At the beginning of this month, the Animals and Society Institute (ASI) announced the eight winners of the 2011 Human-Animal Studies fellowship.

At the beginning of this month, the Animals and Society Institute (ASI) announced the eight winners of the 2011 Human-Animal Studies fellowship. Portland State English professor Alastair Hunt was among the recipients.  

The fellowship will take place for eight weeks this summer, bringing together scholars from across the country. From May 23 to June 1, the eight fellows will reside at Wesleyan University to work on their various projects.

The fellowship brings together scholars from varying fields who have an interest in human-animal studies, according to Margo Demello, the director of the Human-Animal Program at ASI.  

“[It] allows [the scholars] to work on their various projects for six weeks without any other distractions,” Demello said.  

Projects vary from person to person. Many will be working on journal articles and others, like Hunt, will continue to work on book projects.  

Hunt said his goal is to finish another chapter and the introduction to his book, which will examine the human rights discourse since the late 1880s.

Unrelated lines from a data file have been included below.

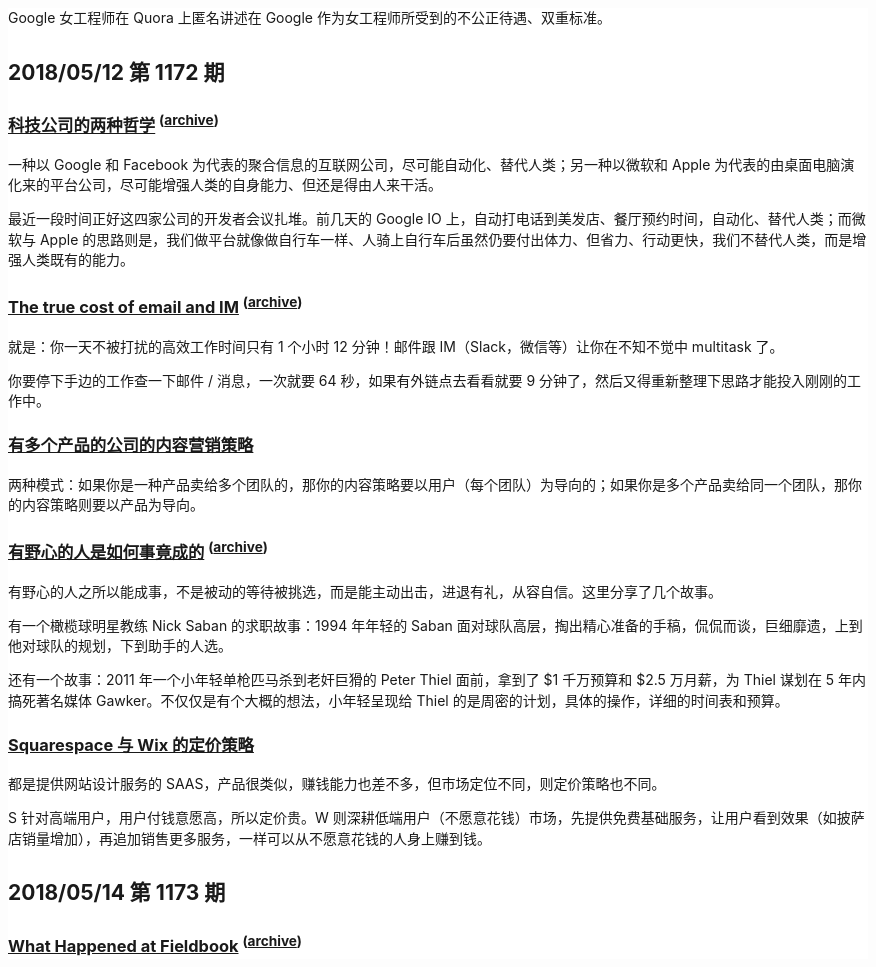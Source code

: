 Google 女工程师在 Quora 上匿名讲述在 Google 作为女工程师所受到的不公正待遇、双重标准。

## 2018/05/12 第 1172 期

### [科技公司的两种哲学](https://stratechery.com/2018/techs-two-philosophies/) <sup>([archive](https://archive.md/20180509174437/https://stratechery.com/2018/techs-two-philosophies/))</sup>

一种以 Google 和 Facebook 为代表的聚合信息的互联网公司，尽可能自动化、替代人类；另一种以微软和 Apple 为代表的由桌面电脑演化来的平台公司，尽可能增强人类的自身能力、但还是得由人来干活。

最近一段时间正好这四家公司的开发者会议扎堆。前几天的 Google IO 上，自动打电话到美发店、餐厅预约时间，自动化、替代人类；而微软与 Apple 的思路则是，我们做平台就像做自行车一样、人骑上自行车后虽然仍要付出体力、但省力、行动更快，我们不替代人类，而是增强人类既有的能力。

### [The true cost of email and IM](https://blog.rescuetime.com/communication-multitasking/) <sup>([archive](https://archive.md/20180510143515/https://blog.rescuetime.com/communication-multitasking/))</sup>

就是：你一天不被打扰的高效工作时间只有 1 个小时 12 分钟！邮件跟 IM（Slack，微信等）让你在不知不觉中 multitask 了。

你要停下手边的工作查一下邮件 / 消息，一次就要 64 秒，如果有外链点去看看就要 9 分钟了，然后又得重新整理下思路才能投入刚刚的工作中。

### [有多个产品的公司的内容营销策略](https://www.animalz.co/blog/multi-product-content-strategy/)

两种模式：如果你是一种产品卖给多个团队的，那你的内容策略要以用户（每个团队）为导向的；如果你是多个产品卖给同一个团队，那你的内容策略则要以产品为导向。

### [有野心的人是如何事竟成的](https://ryanholiday.net/heres-the-technique-that-ambitious-people-use-to-get-what-they-want/) <sup>([archive](https://archive.md/20180511080416/https://ryanholiday.net/heres-the-technique-that-ambitious-people-use-to-get-what-they-want/))</sup>

有野心的人之所以能成事，不是被动的等待被挑选，而是能主动出击，进退有礼，从容自信。这里分享了几个故事。

有一个橄榄球明星教练 Nick Saban 的求职故事：1994 年年轻的 Saban 面对球队高层，掏出精心准备的手稿，侃侃而谈，巨细靡遗，上到他对球队的规划，下到助手的人选。

还有一个故事：2011 年一个小年轻单枪匹马杀到老奸巨猾的 Peter Thiel 面前，拿到了 $1 千万预算和 $2.5 万月薪，为 Thiel 谋划在 5 年内搞死著名媒体 Gawker。不仅仅是有个大概的想法，小年轻呈现给 Thiel 的是周密的计划，具体的操作，详细的时间表和预算。

### [Squarespace 与 Wix 的定价策略](https://www.profitwell.com/recur/all/squarespace-wix-pricing-page-teardown)

都是提供网站设计服务的 SAAS，产品很类似，赚钱能力也差不多，但市场定位不同，则定价策略也不同。

S 针对高端用户，用户付钱意愿高，所以定价贵。W 则深耕低端用户（不愿意花钱）市场，先提供免费基础服务，让用户看到效果（如披萨店销量增加），再追加销售更多服务，一样可以从不愿意花钱的人身上赚到钱。

## 2018/05/14 第 1173 期

### [What Happened at Fieldbook](https://medium.com/the-fieldbook-blog/what-happened-at-fieldbook-d70bf25b3968) <sup>([archive](https://archive.md/20180516120840/https://medium.com/the-fieldbook-blog/what-happened-at-fieldbook-d70bf25b3968))</sup>
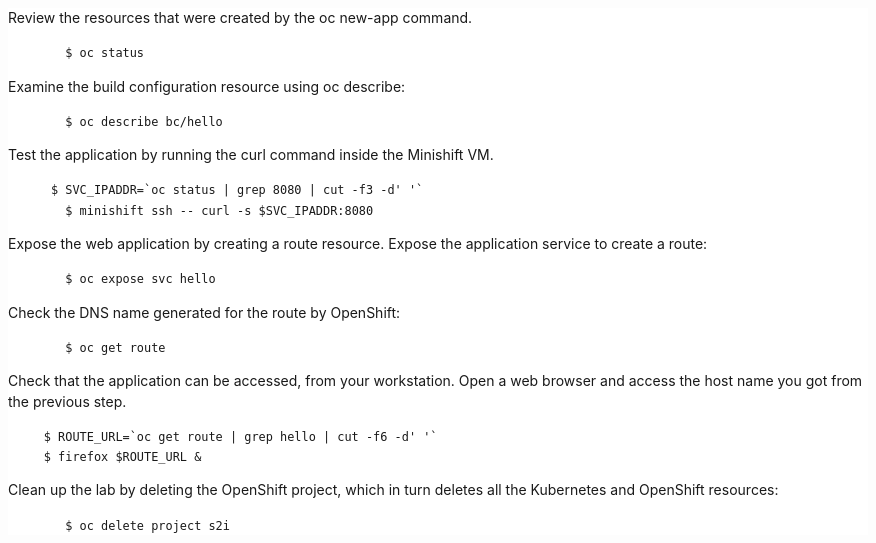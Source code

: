 Review the resources that were created by the oc new-app command.
```
    	$ oc status
```
Examine the build configuration resource using oc describe:
```
    	$ oc describe bc/hello
```
Test the application by running the curl command inside the Minishift VM.
```
      $ SVC_IPADDR=`oc status | grep 8080 | cut -f3 -d' '`
    	$ minishift ssh -- curl -s $SVC_IPADDR:8080
```
Expose the web application by creating a route resource.  Expose the application service to create a route:
```
    	$ oc expose svc hello
```
Check the DNS name generated for the route by OpenShift:
```
    	$ oc get route
```
Check that the application can be accessed, from your workstation.  Open a web browser and access the host name you got from the previous step.
```
     $ ROUTE_URL=`oc get route | grep hello | cut -f6 -d' '`
     $ firefox $ROUTE_URL &
```
Clean up the lab by deleting the OpenShift project, which in turn deletes all the Kubernetes and OpenShift resources:
```
    	$ oc delete project s2i
```
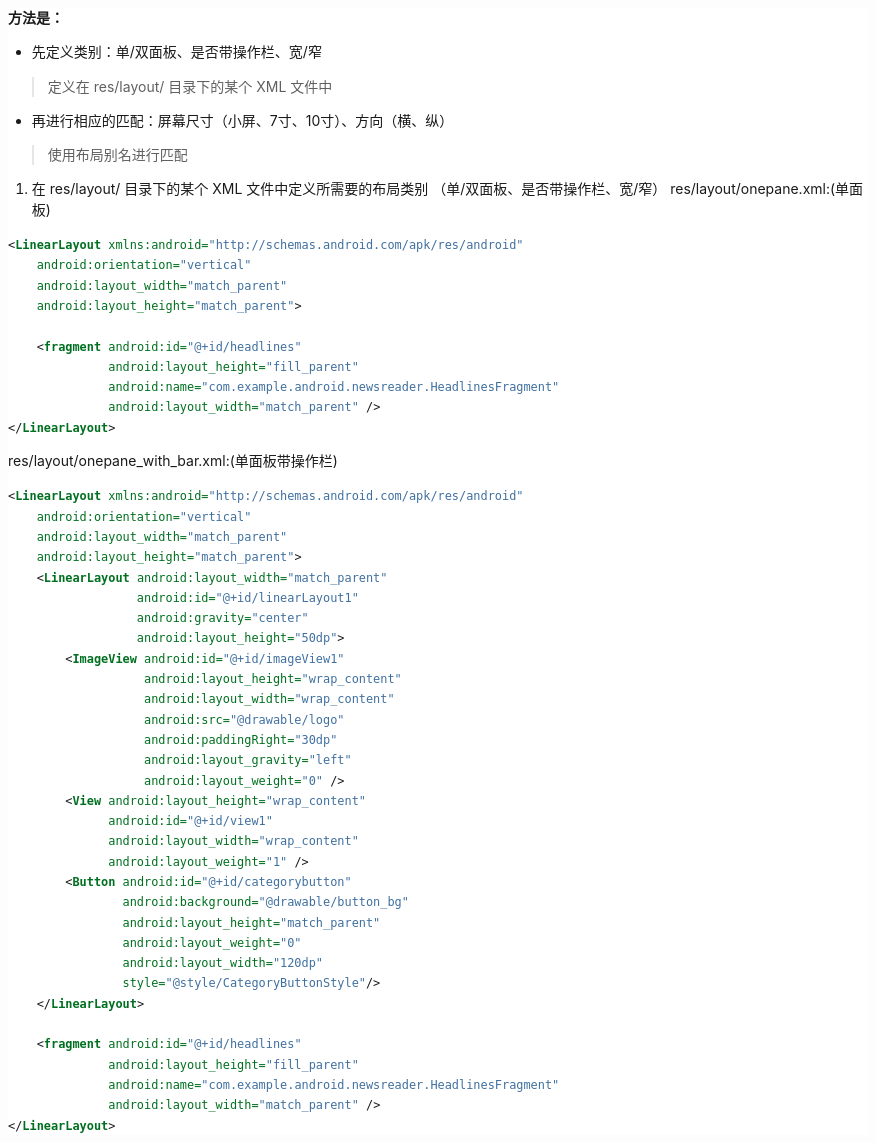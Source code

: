 **方法是：**

- 先定义类别：单/双面板、是否带操作栏、宽/窄

> 定义在 res/layout/ 目录下的某个 XML 文件中

- 再进行相应的匹配：屏幕尺寸（小屏、7寸、10寸）、方向（横、纵）

> 使用布局别名进行匹配

1. 在 res/layout/ 目录下的某个 XML 文件中定义所需要的布局类别
    （单/双面板、是否带操作栏、宽/窄）
    res/layout/onepane.xml:(单面板)

```xml
<LinearLayout xmlns:android="http://schemas.android.com/apk/res/android"  
    android:orientation="vertical"  
    android:layout_width="match_parent"  
    android:layout_height="match_parent">  
  
    <fragment android:id="@+id/headlines"  
              android:layout_height="fill_parent"  
              android:name="com.example.android.newsreader.HeadlinesFragment"  
              android:layout_width="match_parent" />  
</LinearLayout>  
```

res/layout/onepane_with_bar.xml:(单面板带操作栏)

```xml
<LinearLayout xmlns:android="http://schemas.android.com/apk/res/android"  
    android:orientation="vertical"  
    android:layout_width="match_parent"  
    android:layout_height="match_parent">  
    <LinearLayout android:layout_width="match_parent"   
                  android:id="@+id/linearLayout1"    
                  android:gravity="center"  
                  android:layout_height="50dp">  
        <ImageView android:id="@+id/imageView1"   
                   android:layout_height="wrap_content"  
                   android:layout_width="wrap_content"  
                   android:src="@drawable/logo"  
                   android:paddingRight="30dp"  
                   android:layout_gravity="left"  
                   android:layout_weight="0" />  
        <View android:layout_height="wrap_content"   
              android:id="@+id/view1"  
              android:layout_width="wrap_content"  
              android:layout_weight="1" />  
        <Button android:id="@+id/categorybutton"  
                android:background="@drawable/button_bg"  
                android:layout_height="match_parent"  
                android:layout_weight="0"  
                android:layout_width="120dp"  
                style="@style/CategoryButtonStyle"/>  
    </LinearLayout>  
  
    <fragment android:id="@+id/headlines"   
              android:layout_height="fill_parent"  
              android:name="com.example.android.newsreader.HeadlinesFragment"  
              android:layout_width="match_parent" />  
</LinearLayout> 
```
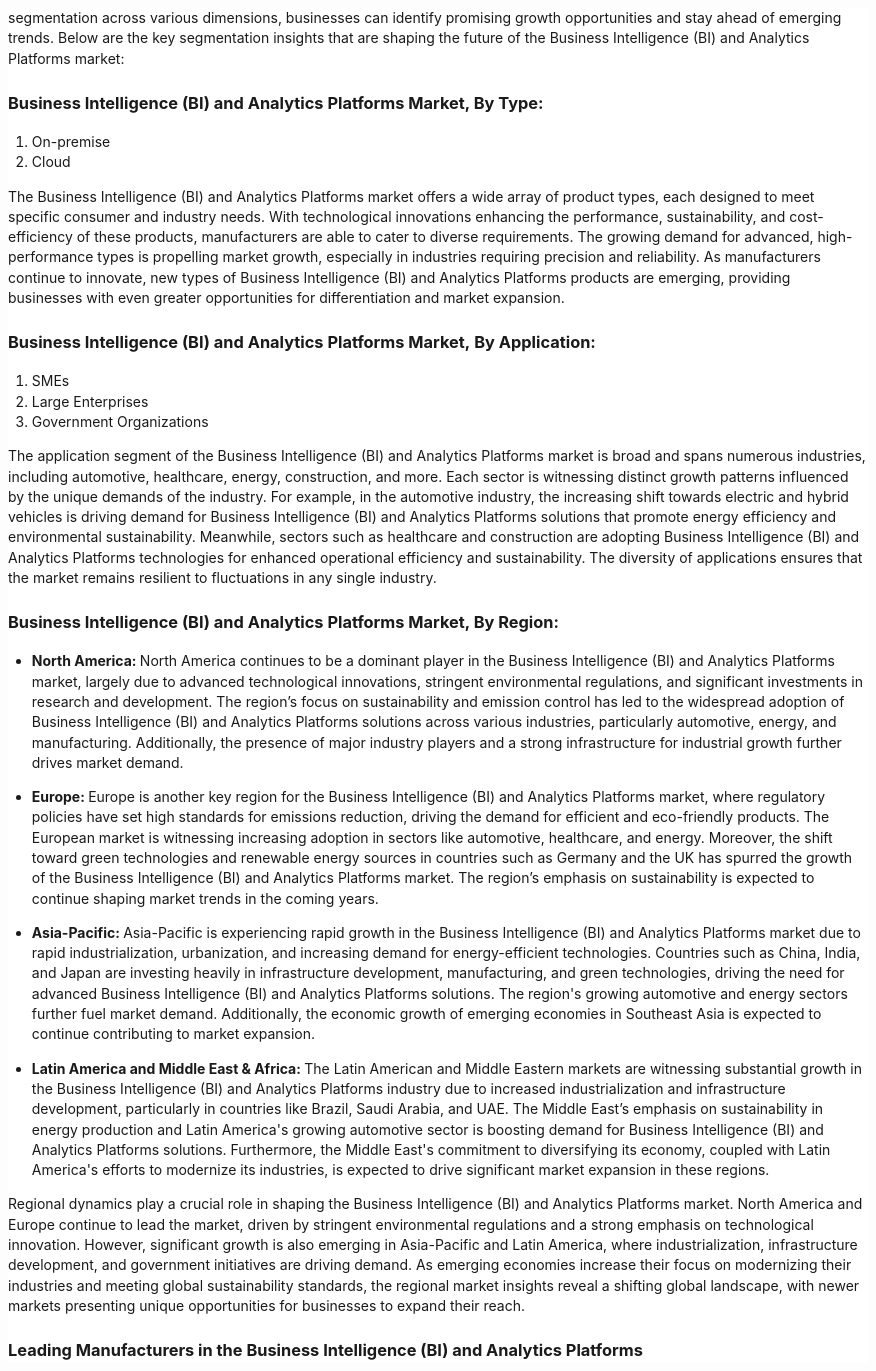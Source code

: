 segmentation across various dimensions, businesses can identify promising growth opportunities and stay ahead of emerging trends. Below are the key segmentation insights that are shaping the future of the Business Intelligence (BI) and Analytics Platforms market:</p><h3><strong>Business Intelligence (BI) and Analytics Platforms Market, By Type:<br /></strong></h3><ol><li>On-premise<li> Cloud</li></ol><p>The Business Intelligence (BI) and Analytics Platforms market offers a wide array of product types, each designed to meet specific consumer and industry needs. With technological innovations enhancing the performance, sustainability, and cost-efficiency of these products, manufacturers are able to cater to diverse requirements. The growing demand for advanced, high-performance types is propelling market growth, especially in industries requiring precision and reliability. As manufacturers continue to innovate, new types of Business Intelligence (BI) and Analytics Platforms products are emerging, providing businesses with even greater opportunities for differentiation and market expansion.</p><h3>Business Intelligence (BI) and Analytics Platforms Market,&nbsp;By Application:</h3><ol><li>SMEs<li> Large Enterprises<li> Government Organizations</li></ol><p>The application segment of the Business Intelligence (BI) and Analytics Platforms market is broad and spans numerous industries, including automotive, healthcare, energy, construction, and more. Each sector is witnessing distinct growth patterns influenced by the unique demands of the industry. For example, in the automotive industry, the increasing shift towards electric and hybrid vehicles is driving demand for Business Intelligence (BI) and Analytics Platforms solutions that promote energy efficiency and environmental sustainability. Meanwhile, sectors such as healthcare and construction are adopting Business Intelligence (BI) and Analytics Platforms technologies for enhanced operational efficiency and sustainability. The diversity of applications ensures that the market remains resilient to fluctuations in any single industry.</p><h3>Business Intelligence (BI) and Analytics Platforms Market, By Region:</h3><ul><li><p><strong>North America:&nbsp;</strong>North America continues to be a dominant player in the Business Intelligence (BI) and Analytics Platforms market, largely due to advanced technological innovations, stringent environmental regulations, and significant investments in research and development. The region&rsquo;s focus on sustainability and emission control has led to the widespread adoption of Business Intelligence (BI) and Analytics Platforms solutions across various industries, particularly automotive, energy, and manufacturing. Additionally, the presence of major industry players and a strong infrastructure for industrial growth further drives market demand.</p></li><li><p><strong><strong>Europe:&nbsp;</strong></strong>Europe is another key region for the Business Intelligence (BI) and Analytics Platforms market, where regulatory policies have set high standards for emissions reduction, driving the demand for efficient and eco-friendly products. The European market is witnessing increasing adoption in sectors like automotive, healthcare, and energy. Moreover, the shift toward green technologies and renewable energy sources in countries such as Germany and the UK has spurred the growth of the Business Intelligence (BI) and Analytics Platforms market. The region&rsquo;s emphasis on sustainability is expected to continue shaping market trends in the coming years.</p></li><li><p><strong><strong>Asia-Pacific:&nbsp;</strong></strong>Asia-Pacific is experiencing rapid growth in the Business Intelligence (BI) and Analytics Platforms market due to rapid industrialization, urbanization, and increasing demand for energy-efficient technologies. Countries such as China, India, and Japan are investing heavily in infrastructure development, manufacturing, and green technologies, driving the need for advanced Business Intelligence (BI) and Analytics Platforms solutions. The region's growing automotive and energy sectors further fuel market demand. Additionally, the economic growth of emerging economies in Southeast Asia is expected to continue contributing to market expansion.</p></li><li><p><strong><strong>Latin America and Middle East &amp; Africa:&nbsp;</strong></strong>The Latin American and Middle Eastern markets are witnessing substantial growth in the Business Intelligence (BI) and Analytics Platforms industry due to increased industrialization and infrastructure development, particularly in countries like Brazil, Saudi Arabia, and UAE. The Middle East&rsquo;s emphasis on sustainability in energy production and Latin America's growing automotive sector is boosting demand for Business Intelligence (BI) and Analytics Platforms solutions. Furthermore, the Middle East's commitment to diversifying its economy, coupled with Latin America's efforts to modernize its industries, is expected to drive significant market expansion in these regions.</p></li></ul><p>Regional dynamics play a crucial role in shaping the Business Intelligence (BI) and Analytics Platforms market. North America and Europe continue to lead the market, driven by stringent environmental regulations and a strong emphasis on technological innovation. However, significant growth is also emerging in Asia-Pacific and Latin America, where industrialization, infrastructure development, and government initiatives are driving demand. As emerging economies increase their focus on modernizing their industries and meeting global sustainability standards, the regional market insights reveal a shifting global landscape, with newer markets presenting unique opportunities for businesses to expand their reach.</p><h3><strong>Leading Manufacturers in the Business Intelligence (BI) and Analytics Platforms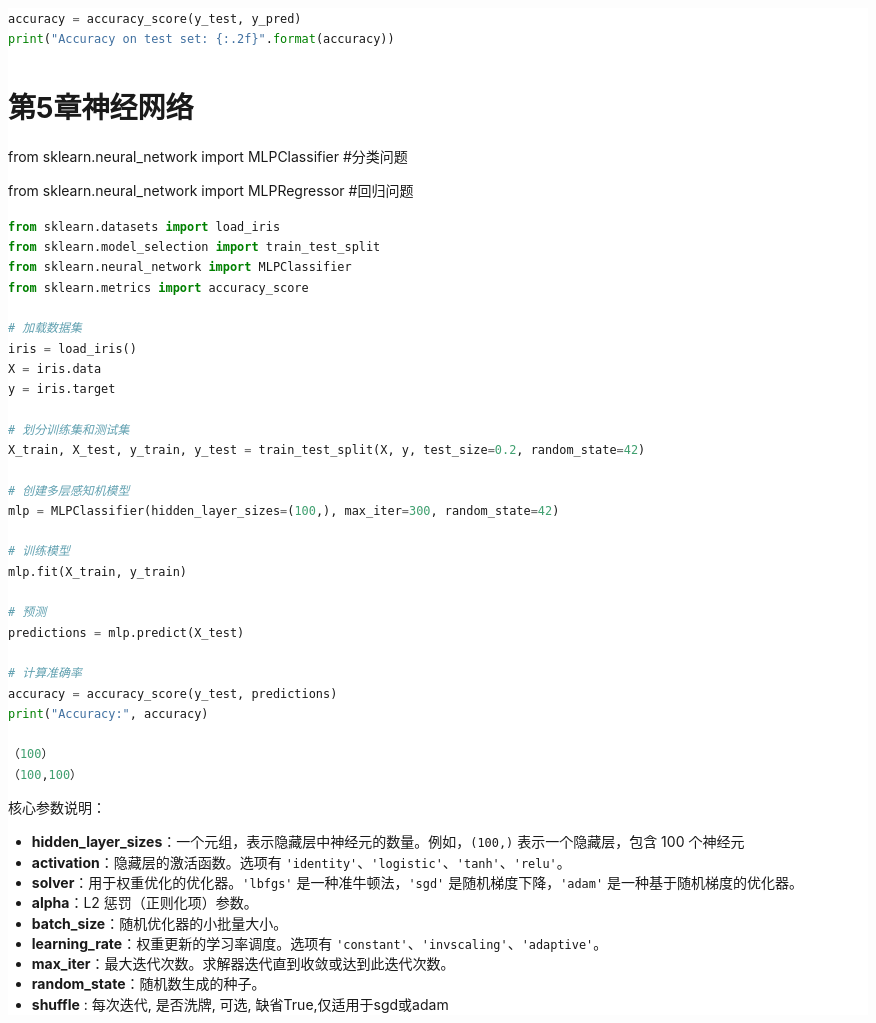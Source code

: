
 ```Python
accuracy = accuracy_score(y_test, y_pred)
print("Accuracy on test set: {:.2f}".format(accuracy))
```

# 第5章神经网络

from sklearn.neural_network import MLPClassifier  #分类问题

from sklearn.neural_network import MLPRegressor #回归问题

```Python
from sklearn.datasets import load_iris
from sklearn.model_selection import train_test_split
from sklearn.neural_network import MLPClassifier
from sklearn.metrics import accuracy_score

# 加载数据集
iris = load_iris()
X = iris.data
y = iris.target

# 划分训练集和测试集
X_train, X_test, y_train, y_test = train_test_split(X, y, test_size=0.2, random_state=42)

# 创建多层感知机模型
mlp = MLPClassifier(hidden_layer_sizes=(100,), max_iter=300, random_state=42)

# 训练模型
mlp.fit(X_train, y_train)

# 预测
predictions = mlp.predict(X_test)

# 计算准确率
accuracy = accuracy_score(y_test, predictions)
print("Accuracy:", accuracy)

（100）
（100,100）
```

核心参数说明：

- **hidden_layer_sizes**：一个元组，表示隐藏层中神经元的数量。例如，`(100,)` 表示一个隐藏层，包含 100 个神经元
- **activation**：隐藏层的激活函数。选项有 `'identity'`、`'logistic'`、`'tanh'`、`'relu'`。
- **solver**：用于权重优化的优化器。`'lbfgs'` 是一种准牛顿法，`'sgd'` 是随机梯度下降，`'adam'` 是一种基于随机梯度的优化器。
- **alpha**：L2 惩罚（正则化项）参数。
- **batch_size**：随机优化器的小批量大小。
- **learning_rate**：权重更新的学习率调度。选项有 `'constant'`、`'invscaling'`、`'adaptive'`。
- **max_iter**：最大迭代次数。求解器迭代直到收敛或达到此迭代次数。
- **random_state**：随机数生成的种子。
- **shuffle** : 每次迭代, 是否洗牌, 可选, 缺省True,仅适用于sgd或adam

Hunt is particularly interested in the idea of human rights—or rather, the idea that humans have rights simply because they’re human.

Hunt first became interested in the field when he was an undergraduate student taking a philosophy course in practical ethics. He said that the course examined the basis of equality, sexism, racism and later the environment and animals. One of the questions that came up in class was “What are our ethical obligations to animals?”  

“[Human-animal studies] entails every possible aspect of the human-animal relationship,” Demello said. “Whether it’s real humans or virtual animals. We’re looking at animals in media, literature and pop culture.”  

Demello said that the goal of human-animal studies is to assess what kind of effect human actions have on animals and society.  

“We’re connected to animals in every possible way,” Demello said. “We eat them, we keep them as pets, use them as labor. How does that work? How do we feel about it? What does it mean for us and them?”

These are the big questions of the human-animal studies field, he said.

Mark Berrettini, an assistant professor in the Department of Theater Arts, first became interested in human-animals studies in the late 1990s when there was an increasing number of Animal Planet documentaries and shows such as “Crocodile Hunter” and “Grizzly Hunter.”

Berrettini said that one of his interests in the field is “how some of this material gets positioned to spectators.” A prime example of this can be seen in the 1975 film “Jaws.”  

There has been a lot of scholarly debate over the film because it “goes out of the way to make the shark a villain along the lines of a serial killer,” Berrettini said.

Scholars have discussed the fact that “Jaws” might have enhanced an already widespread fear of sharks in the public eye, according to Berrettini.  

While he doesn’t believe that there is a direct link between a film such as “Jaws” and the actions of the public, Berrettini is interested in how viewers understand the material.

One of the unusual aspects of human-animal studies is the fact that it is such an interdisciplinary field. Both Berrettini and Demello emphasized the fact that this new field of study is bringing together people from more hard-science backgrounds with people from humanities backgrounds. The field is bringing together people of different fields that have the same questions, according to Berrettini.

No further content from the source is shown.